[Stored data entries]
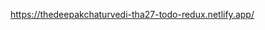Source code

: <a href="https://thedeepakchaturvedi-tha27-todo-redux.netlify.app/">https://thedeepakchaturvedi-tha27-todo-redux.netlify.app/</a>
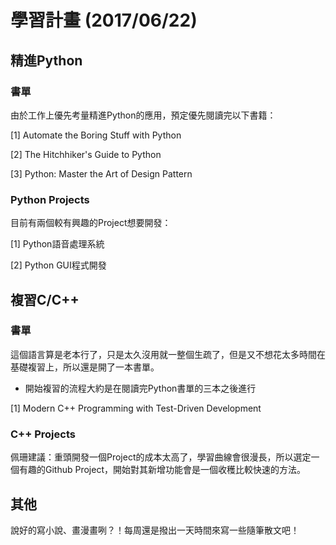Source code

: # 學習計畫 (2017/06/22)

## 精進Python

### 書單

由於工作上優先考量精進Python的應用，預定優先閱讀完以下書籍：

[1] Automate the Boring Stuff with Python

[2] The Hitchhiker's Guide to Python

[3] Python: Master the Art of Design Pattern

### Python Projects

目前有兩個較有興趣的Project想要開發：

[1] Python語音處理系統

[2] Python GUI程式開發

## 複習C/C++

### 書單

這個語言算是老本行了，只是太久沒用就一整個生疏了，但是又不想花太多時間在基礎複習上，所以還是開了一本書單。

- 開始複習的流程大約是在閱讀完Python書單的三本之後進行

[1] Modern C++ Programming with Test-Driven Development

### C++ Projects

佩珊建議：重頭開發一個Project的成本太高了，學習曲線會很漫長，所以選定一個有趣的Github Project，開始對其新增功能會是一個收穫比較快速的方法。

## 其他

說好的寫小說、畫漫畫咧？！每周還是撥出一天時間來寫一些隨筆散文吧！
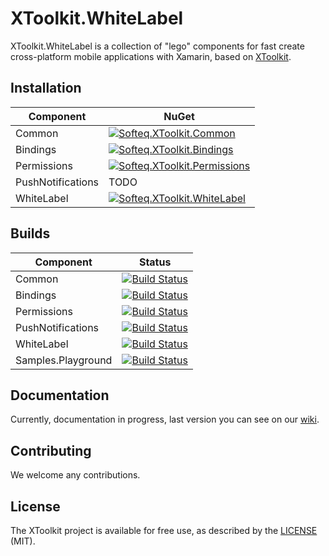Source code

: # XToolkit.WhiteLabel

XToolkit.WhiteLabel is a collection of "lego" components for fast create cross-platform mobile applications with Xamarin, based on [XToolkit](https://github.com/Softeq/XToolkit).

## Installation

Component | NuGet
----------|--------
Common    | [![Softeq.XToolkit.Common](https://img.shields.io/nuget/v/Softeq.XToolkit.Common.svg)](https://www.nuget.org/packages/Softeq.XToolkit.Common)
Bindings  | [![Softeq.XToolkit.Bindings](https://img.shields.io/nuget/v/Softeq.XToolkit.Bindings.svg)](https://www.nuget.org/packages/Softeq.XToolkit.Bindings)
Permissions | [![Softeq.XToolkit.Permissions](https://img.shields.io/nuget/v/Softeq.XToolkit.Permissions.svg)](https://www.nuget.org/packages/Softeq.XToolkit.Permissions)
PushNotifications | TODO
WhiteLabel  | [![Softeq.XToolkit.WhiteLabel](https://img.shields.io/nuget/v/Softeq.XToolkit.WhiteLabel.svg)](https://www.nuget.org/packages/Softeq.XToolkit.WhiteLabel)

## Builds

Component | Status    
----------|-------
Common    | [![Build Status](https://dev.azure.com/SofteqDevelopment/Toolkit/_apis/build/status/XToolkit.Common?branchName=master)](https://dev.azure.com/SofteqDevelopment/Toolkit/_build/latest?definitionId=28&branchName=master)
Bindings  | [![Build Status](https://dev.azure.com/SofteqDevelopment/Toolkit/_apis/build/status/XToolkit.Bindings?branchName=master)](https://dev.azure.com/SofteqDevelopment/Toolkit/_build/latest?definitionId=31&branchName=master)
Permissions | [![Build Status](https://dev.azure.com/SofteqDevelopment/Toolkit/_apis/build/status/XToolkit.Bindings?branchName=master)](https://dev.azure.com/SofteqDevelopment/Toolkit/_build/latest?definitionId=31&branchName=master)
PushNotifications | [![Build Status](https://dev.azure.com/SofteqDevelopment/Toolkit/_apis/build/status/XToolkit.PushNotifications?branchName=master)](https://dev.azure.com/SofteqDevelopment/Toolkit/_build/latest?definitionId=31&branchName=master)
WhiteLabel | [![Build Status](https://dev.azure.com/SofteqDevelopment/Toolkit/_apis/build/status/XToolkit.Whitelabel?branchName=master)](https://dev.azure.com/SofteqDevelopment/Toolkit/_build/latest?definitionId=30&branchName=master)
Samples.Playground | [![Build Status](https://dev.azure.com/SofteqDevelopment/Toolkit/_apis/build/status/Samples.Playground?branchName=master)](https://dev.azure.com/SofteqDevelopment/Toolkit/_build/latest?definitionId=39&branchName=master)

## Documentation

Currently, documentation in progress, last version you can see on our [wiki](https://github.com/Softeq/XToolkit.WhiteLabel/wiki).

## Contributing

We welcome any contributions.

## License

The XToolkit project is available for free use, as described by the [LICENSE](/LICENSE) (MIT).
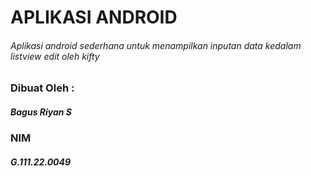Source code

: # APLIKASI ANDROID
###### Aplikasi android sederhana untuk menampilkan inputan data kedalam listview edit oleh kifty

### Dibuat Oleh : 
##### Bagus Riyan S
### NIM
##### G.111.22.0049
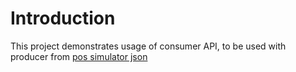 # Introduction

This project demonstrates usage of consumer API, to be used with producer from [pos simulator json](../8-pos-simulator-json)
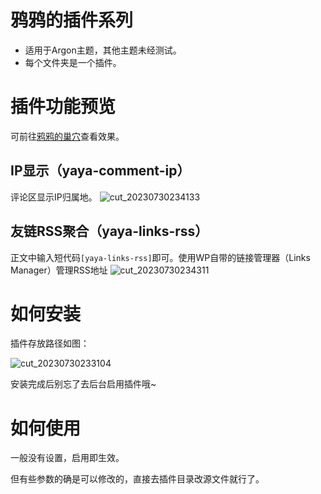 # 鸦鸦的插件系列
- 适用于Argon主题，其他主题未经测试。
- 每个文件夹是一个插件。
# 插件功能预览
可前往[鸦鸦的巢穴](https://crowya.com/)查看效果。
## IP显示（yaya-comment-ip）
评论区显示IP归属地。
![cut_20230730234133](https://github.com/crowya/yaya-plugins-for-argon/assets/61354956/e1018930-8275-4be0-963e-22509b0e1bab)

## 友链RSS聚合（yaya-links-rss）
正文中输入短代码`[yaya-links-rss]`即可。使用WP自带的链接管理器（Links Manager）管理RSS地址
![cut_20230730234311](https://github.com/crowya/yaya-plugins-for-argon/assets/61354956/c52c9d8d-703d-4efe-8c08-fc0d5dc0038e)

# 如何安装
插件存放路径如图：

![cut_20230730233104](https://github.com/crowya/yaya-plugins-for-argon/assets/61354956/7f1e949a-b2e8-49f0-b567-92fdd4917b7b)

安装完成后别忘了去后台启用插件哦~
# 如何使用
一般没有设置，启用即生效。

但有些参数的确是可以修改的，直接去插件目录改源文件就行了。
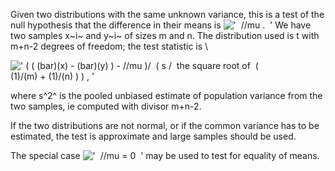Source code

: Given two distributions with the same unknown variance, this is a test
of the null hypothesis that the difference in their means is
!['  //mu .  '](../dictionary/equation_images/1844.2..png) We have two
samples x~i~ and y~i~ of sizes m and n. The distribution used is t with
m+n-2 degrees of freedom; the test statistic is \\

![' ( ( (bar)(x) - (bar)(y) ) - //mu )/  ( s /  the square root of  (
(1)/(m) + (1)/(n) ) ) , '](../dictionary/equation_images/1844.1..png)

where s^2^ is the pooled unbiased estimate of population variance from
the two samples, ie computed with divisor m+n-2.

If the two distributions are not normal, or if the common variance has
to be estimated, the test is approximate and large samples should be
used.

The special case
!['  //mu = 0  '](../dictionary/equation_images/1844.3..png) may be used
to test for equality of means.

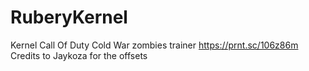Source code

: # RuberyKernel
Kernel Call Of Duty Cold War zombies trainer
https://prnt.sc/106z86m
Credits to Jaykoza for the offsets
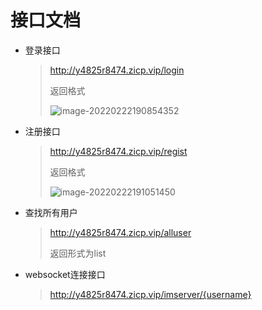 # 接口文档

* 登录接口

  > http://y4825r8474.zicp.vip/login
  >
  > 返回格式
  >
  > ![image-20220222190854352](C:\Users\ASUS\AppData\Roaming\Typora\typora-user-images\image-20220222190854352.png)

* 注册接口

  >http://y4825r8474.zicp.vip/regist
  >
  >返回格式
  >
  >![image-20220222191051450](C:\Users\ASUS\AppData\Roaming\Typora\typora-user-images\image-20220222191051450.png)

* 查找所有用户

  > http://y4825r8474.zicp.vip/alluser
  >
  > 返回形式为list

* websocket连接接口

  > http://y4825r8474.zicp.vip/imserver/{username}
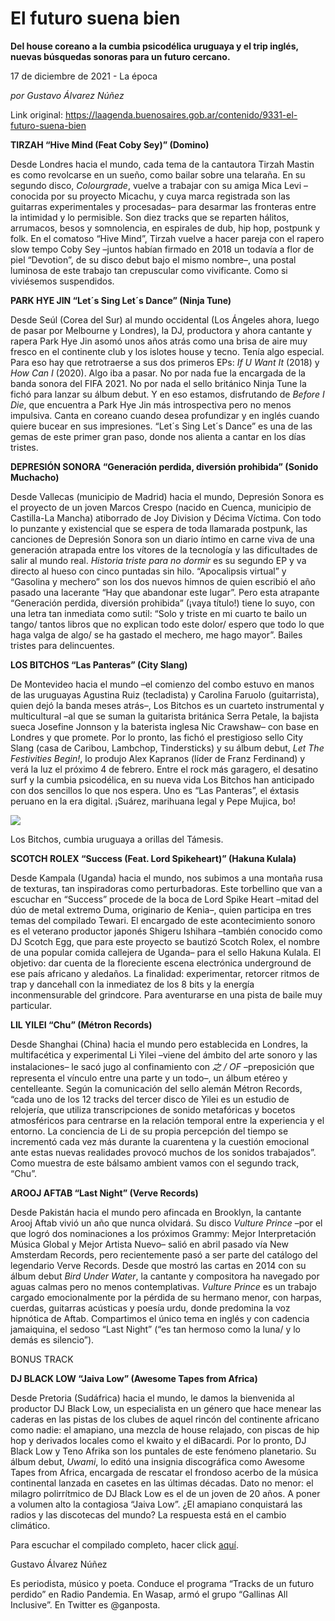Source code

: # El futuro suena bien

**Del house coreano a la cumbia psicodélica uruguaya y el trip inglés, nuevas búsquedas sonoras para un futuro cercano.**

17 de diciembre de 2021 - La época

_por Gustavo Álvarez Núñez_

Link original: https://laagenda.buenosaires.gob.ar/contenido/9331-el-futuro-suena-bien



**TIRZAH “Hive Mind (Feat Coby Sey)” (Domino)**




Desde Londres hacia el mundo, cada tema de la cantautora Tirzah Mastin es como revolcarse en un sueño, como bailar sobre una telaraña. En su segundo disco, *Colourgrade*, vuelve a trabajar con su amiga Mica Levi –conocida por su proyecto Micachu, y cuya marca registrada son las guitarras experimentales y procesadas– para desarmar las fronteras entre la intimidad y lo permisible. Son diez tracks que se reparten hálitos, arrumacos, besos y somnolencia, en espirales de dub, hip hop, postpunk y folk. En el comatoso “Hive Mind”, Tirzah vuelve a hacer pareja con el rapero slow tempo Coby Sey –juntos habían firmado en 2018 un todavía a flor de piel “Devotion”, de su disco debut bajo el mismo nombre–, una postal luminosa de este trabajo tan crepuscular como vivificante. Como si viviésemos suspendidos.




**PARK HYE JIN “Let´s Sing Let´s Dance” (Ninja Tune)**




Desde Seúl (Corea del Sur) al mundo occidental (Los Ángeles ahora, luego de pasar por Melbourne y Londres), la DJ, productora y ahora cantante y rapera Park Hye Jin asomó unos años atrás como una brisa de aire muy fresco en el continente club y los islotes house y tecno. Tenía algo especial. Para eso hay que retrotraerse a sus dos primeros EPs: *If U Want It* (2018) y *How Can I* (2020). Algo iba a pasar. No por nada fue la encargada de la banda sonora del FIFA 2021. No por nada el sello británico Ninja Tune la fichó para lanzar su álbum debut. Y en eso estamos, disfrutando de *Before I Die*, que encuentra a Park Hye Jin más introspectiva pero no menos impulsiva. Canta en coreano cuando desea profundizar y en inglés cuando quiere bucear en sus impresiones. “Let´s Sing Let´s Dance” es una de las gemas de este primer gran paso, donde nos alienta a cantar en los días tristes.




**DEPRESIÓN SONORA “Generación perdida, diversión prohibida” (Sonido Muchacho)**




Desde Vallecas (municipio de Madrid) hacia el mundo, Depresión Sonora es el proyecto de un joven Marcos Crespo (nacido en Cuenca, municipio de Castilla-La Mancha) atiborrado de Joy Division y Décima Víctima. Con todo lo punzante y existencial que se espera de toda llamarada postpunk, las canciones de Depresión Sonora son un diario íntimo en carne viva de una generación atrapada entre los vítores de la tecnología y las dificultades de salir al mundo real. *Historia triste para no dormir* es su segundo EP y va directo al hueso con cinco puntadas sin hilo. “Apocalipsis virtual” y “Gasolina y mechero” son los dos nuevos himnos de quien escribió el año pasado una lacerante “Hay que abandonar este lugar”. Pero esta atrapante “Generación perdida, diversión prohibida” (¡vaya título!) tiene lo suyo, con una letra tan inmediata como sutil: “Solo y triste en mi cuarto te bailo un tango/ tantos libros que no explican todo este dolor/ espero que todo lo que haga valga de algo/ se ha gastado el mechero, me hago mayor”. Bailes tristes para delincuentes.




**LOS BITCHOS “Las Panteras” (City Slang)**




De Montevideo hacia el mundo –el comienzo del combo estuvo en manos de las uruguayas Agustina Ruiz (tecladista) y Carolina Faruolo (guitarrista), quien dejó la banda meses atrás–, Los Bitchos es un cuarteto instrumental y multicultural –al que se suman la guitarista británica Serra Petale, la bajista sueca Josefine Jonnson y la baterista inglesa Nic Crawshaw– con base en Londres y que promete. Por lo pronto, las fichó el prestigioso sello City Slang (casa de Caribou, Lambchop, Tindersticks) y su álbum debut, *Let The Festivities Begin!*, lo produjo Alex Kapranos (líder de Franz Ferdinand) y verá la luz el próximo 4 de febrero. Entre el rock más garagero, el desatino surf y la cumbia psicodélica, en su nueva vida Los Bitchos han anticipado con dos sencillos lo que nos espera. Uno es “Las Panteras”, el éxtasis peruano en la era digital. ¡Suárez, marihuana legal y Pepe Mujica, bo!




![](https://cdn.feater.me/files/images/127001/5fde5d66-0a62-4044-87f7-15e77a782e00.jpeg)




Los Bitchos, cumbia uruguaya a orillas del Támesis.




**SCOTCH ROLEX “Success (Feat. Lord Spikeheart)” (Hakuna Kulala)**




Desde Kampala (Uganda) hacia el mundo, nos subimos a una montaña rusa de texturas, tan inspiradoras como perturbadoras. Este torbellino que van a escuchar en “Success” procede de la boca de Lord Spike Heart –mitad del dúo de metal extremo Duma, originario de Kenia–, quien participa en tres temas del compilado Tewari. El encargado de este acontecimiento sonoro es el veterano productor japonés Shigeru Ishihara –también conocido como DJ Scotch Egg, que para este proyecto se bautizó Scotch Rolex, el nombre de una popular comida callejera de Uganda– para el sello Hakuna Kulala. El objetivo: dar cuenta de la floreciente escena electrónica underground de ese país africano y aledaños. La finalidad: experimentar, retorcer ritmos de trap y dancehall con la inmediatez de los 8 bits y la energía inconmensurable del grindcore. Para aventurarse en una pista de baile muy particular.




**LIL YILEI “Chu” (Métron Records)**




Desde Shanghai (China) hacia el mundo pero establecida en Londres, la multifacética y experimental Li Yilei –viene del ámbito del arte sonoro y las instalaciones– le sacó jugo al confinamiento con *之 / OF* –preposición que representa el vínculo entre una parte y un todo–, un álbum etéreo y centelleante. Según la comunicación del sello alemán Métron Records, “cada uno de los 12 tracks del tercer disco de Yilei es un estudio de relojería, que utiliza transcripciones de sonido metafóricas y bocetos atmosféricos para centrarse en la relación temporal entre la experiencia y el entorno. La conciencia de Li de su propia percepción del tiempo se incrementó cada vez más durante la cuarentena y la cuestión emocional ante estas nuevas realidades provocó muchos de los sonidos trabajados”. Como muestra de este bálsamo ambient vamos con el segundo track, “Chu”.




**AROOJ AFTAB “Last Night” (Verve Records)**




Desde Pakistán hacia el mundo pero afincada en Brooklyn, la cantante Arooj Aftab vivió un año que nunca olvidará. Su disco *Vulture Prince* –por el que logró dos nominaciones a los próximos Grammy: Mejor Interpretación Música Global y Mejor Artista Nuevo– salió en abril pasado vía New Amsterdam Records, pero recientemente pasó a ser parte del catálogo del legendario Verve Records. Desde que mostró las cartas en 2014 con su álbum debut *Bird Under Water*, la cantante y compositora ha navegado por aguas calmas pero no menos contemplativas. *Vulture Prince* es un trabajo cargado emocionalmente por la pérdida de su hermano menor, con harpas, cuerdas, guitarras acústicas y poesía urdu, donde predomina la voz hipnótica de Aftab. Compartimos el único tema en inglés y con cadencia jamaiquina, el sedoso “Last Night” (“es tan hermoso como la luna/ y lo demás es silencio”).




BONUS TRACK




**DJ BLACK LOW “Jaiva Low” (Awesome Tapes from Africa)**




Desde Pretoria (Sudáfrica) hacia el mundo, le damos la bienvenida al productor DJ Black Low, un especialista en un género que hace menear las caderas en las pistas de los clubes de aquel rincón del continente africano como nadie: el amapiano, una mezcla de house relajado, con piscas de hip hop y derivados locales como el kwaito y el diBacardi. Por lo pronto, DJ Black Low y Teno Afrika son los puntales de este fenómeno planetario. Su álbum debut, *Uwami*, lo editó una insignia discográfica como Awesome Tapes from Africa, encargada de rescatar el frondoso acerbo de la música continental lanzada en casetes en las últimas décadas. Dato no menor: el milagro polirrítmico de DJ Black Low es el de un joven de 20 años. A poner a volumen alto la contagiosa “Jaiva Low”. ¿El amapiano conquistará las radios y las discotecas del mundo? La respuesta está en el cambio climático.




Para escuchar el compilado completo, hacer click [aquí](https://open.spotify.com/embed/playlist/6mkhC0Qv1HIn0kKWJTUCeZ?utm_source=generator).




Gustavo Álvarez Núñez




Es periodista, músico y poeta. Conduce el programa “Tracks de un futuro perdido” en Radio Pandemia. En Wasap, armó el grupo “Gallinas All Inclusive”. En Twitter es @ganposta.



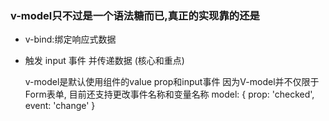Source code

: ### v-model只不过是一个语法糖而已,真正的实现靠的还是

* v-bind:绑定响应式数据

* 触发 input 事件 并传递数据 (核心和重点)

  v-model是默认使用组件的value prop和input事件
  因为V-model并不仅限于Form表单, 目前还支持更改事件名称和变量名称
  model: {
  prop: 'checked',
  event: 'change'
  }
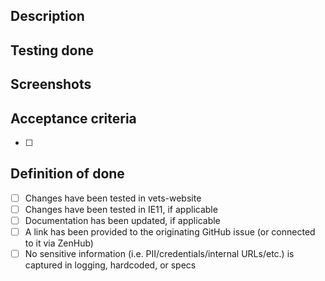 ## Description


## Testing done


## Screenshots


## Acceptance criteria
- [ ]

## Definition of done
- [ ] Changes have been tested in vets-website
- [ ] Changes have been tested in IE11, if applicable
- [ ] Documentation has been updated, if applicable
- [ ] A link has been provided to the originating GitHub issue (or connected to it via ZenHub)
- [ ] No sensitive information (i.e. PII/credentials/internal URLs/etc.) is captured in logging, hardcoded, or specs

| PROBLEM |
Each line in the data where the string "applicable" occurs should be identified and copied.

| RESPONSE FOR THIS EXERCISE |
- [ ] Changes have been tested in IE11, if applicable
- [ ] Documentation has been updated, if applicable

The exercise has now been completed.